Emerging growth company ¨
If an emerging growth company, indicate by check
mark if the registrant has elected not to use the extended transition period for complying with any new or revised financial accounting
standards provided pursuant to Section 13(a) of the Exchange Act. ¨
Item 1.01. |
Entry Into a Material Definitive Agreement. |
On
January 17, 2025, Global Business Travel Group, Inc. a Delaware corporation (the “Company”), entered into Amendment No. 1
to Agreement and Plan of Merger (the “Merger Agreement Amendment”) with CWT Holdings, LLC, a Delaware limited liability company
(“CWT”), Cape Merger Sub I LLC, a Delaware limited liability company (“Merger Sub I”), Cape Merger Sub II LLC,
a Delaware limited liability company (“Merger Sub II” and together with Merger Sub I, the “Merger Subs”) and Redwood
Drawdown Partners III, LLC, solely in its capacity as the representative of the equityholders of CWT (the “Member Representative”

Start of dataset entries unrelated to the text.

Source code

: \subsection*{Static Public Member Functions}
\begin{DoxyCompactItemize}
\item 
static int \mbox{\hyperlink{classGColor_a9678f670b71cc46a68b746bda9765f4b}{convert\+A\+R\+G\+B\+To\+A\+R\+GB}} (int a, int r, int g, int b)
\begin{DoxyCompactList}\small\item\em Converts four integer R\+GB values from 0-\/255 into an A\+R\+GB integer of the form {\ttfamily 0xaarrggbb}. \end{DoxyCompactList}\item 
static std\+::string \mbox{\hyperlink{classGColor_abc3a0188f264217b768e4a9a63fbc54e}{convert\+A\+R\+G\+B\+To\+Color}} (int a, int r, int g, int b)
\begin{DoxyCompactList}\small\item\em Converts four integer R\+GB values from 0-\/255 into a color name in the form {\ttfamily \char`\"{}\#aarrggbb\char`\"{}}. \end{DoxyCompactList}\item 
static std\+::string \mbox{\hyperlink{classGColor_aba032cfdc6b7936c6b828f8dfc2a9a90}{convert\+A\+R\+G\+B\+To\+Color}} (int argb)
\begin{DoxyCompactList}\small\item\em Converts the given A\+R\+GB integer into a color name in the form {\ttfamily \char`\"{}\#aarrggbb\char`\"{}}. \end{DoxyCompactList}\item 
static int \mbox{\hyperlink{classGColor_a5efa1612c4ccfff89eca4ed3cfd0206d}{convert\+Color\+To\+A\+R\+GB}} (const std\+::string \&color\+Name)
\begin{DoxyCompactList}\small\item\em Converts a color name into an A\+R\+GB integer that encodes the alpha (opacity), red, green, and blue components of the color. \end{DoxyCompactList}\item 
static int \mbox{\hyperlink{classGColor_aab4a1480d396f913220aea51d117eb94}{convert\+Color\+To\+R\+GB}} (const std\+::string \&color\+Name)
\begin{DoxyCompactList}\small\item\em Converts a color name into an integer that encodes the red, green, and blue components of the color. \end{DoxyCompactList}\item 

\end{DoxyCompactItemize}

and together with the Company, CWT and the Merger Subs, the “Parties”).
As
previously announced, on March 24, 2024, the Parties entered into an Agreement and Plan of Merger (the “Merger Agreement”),
pursuant to which, among other things, (i) Merger Sub I will merge with and into CWT (the “First Merger”) with CWT surviving
the First Merger as an indirect subsidiary of the Company (the “First Merger Surviving Company”) and (ii) the First Merger
Surviving Company will merge with and into Merger Sub II (the “Second Merger” and, together with the First Merger, the “Mergers”)

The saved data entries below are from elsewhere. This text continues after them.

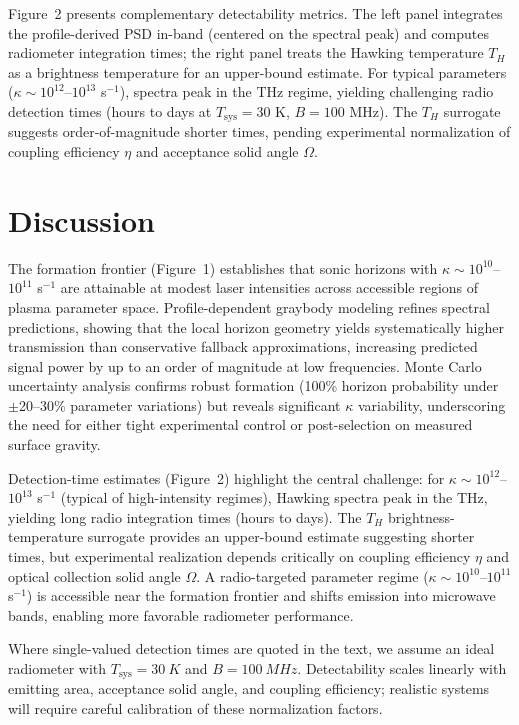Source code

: \documentclass[11pt]{article}
\begin{document}
Figure~2 presents complementary detectability metrics. The left panel integrates the profile-derived PSD in-band (centered on the spectral peak) and computes radiometer integration times; the right panel treats the Hawking temperature $T_H$ as a brightness temperature for an upper-bound estimate. For typical parameters ($\kappa \sim 10^{12}$--$10^{13}$ s$^{-1}$), spectra peak in the THz regime, yielding challenging radio detection times (hours to days at $T_{\text{sys}} = 30$ K, $B = 100$ MHz). The $T_H$ surrogate suggests order-of-magnitude shorter times, pending experimental normalization of coupling efficiency $\eta$ and acceptance solid angle $\Omega$.

\section{Discussion}
The formation frontier (Figure~1) establishes that sonic horizons with $\kappa \sim 10^{10}$--$10^{11}$ s$^{-1}$ are attainable at modest laser intensities across accessible regions of plasma parameter space. Profile-dependent graybody modeling refines spectral predictions, showing that the local horizon geometry yields systematically higher transmission than conservative fallback approximations, increasing predicted signal power by up to an order of magnitude at low frequencies. Monte Carlo uncertainty analysis confirms robust formation (100\% horizon probability under $\pm$20--30\% parameter variations) but reveals significant $\kappa$ variability, underscoring the need for either tight experimental control or post-selection on measured surface gravity.

Detection-time estimates (Figure~2) highlight the central challenge: for $\kappa \sim 10^{12}$--$10^{13}$ s$^{-1}$ (typical of high-intensity regimes), Hawking spectra peak in the THz, yielding long radio integration times (hours to days). The $T_H$ brightness-temperature surrogate provides an upper-bound estimate suggesting shorter times, but experimental realization depends critically on coupling efficiency $\eta$ and optical collection solid angle $\Omega$. A radio-targeted parameter regime ($\kappa \sim 10^{10}$--$10^{11}$ s$^{-1}$) is accessible near the formation frontier and shifts emission into microwave bands, enabling more favorable radiometer performance.

Where single-valued detection times are quoted in the text, we assume an ideal radiometer with $T_{\mathrm{sys}}=\SI{30}{K}$ and $B=\SI{100}{MHz}$. Detectability scales linearly with emitting area, acceptance solid angle, and coupling efficiency; realistic systems will require careful calibration of these normalization factors.
\end{document}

with Merger Sub II surviving the Second Merger as an indirect subsidiary of the Company. The Merger Agreement was previously filed as
Exhibit 2.1 to the Current Report on Form 8-K filed with the U.S. Securities and Exchange Commission (the “SEC”) by the Company
on March 25, 2024 (the “March 8-K”).
Pursuant
to the Merger Agreement Amendment, the Parties amended the definition of “Drop Dead Date” in Section 7.1(b) of the Merger
Agreement by deleting in their entirety the words “January 24, 2025” and replacing them with the words “the earlier
of March 17, 2025 and ten (10) Business Days after the issuance of the CMA’s final report with respect to the transactions contemplated
by this Agreement”. From and after the date of the Merger Agreement Amendment, references in the Merger Agreement to this “Agreement”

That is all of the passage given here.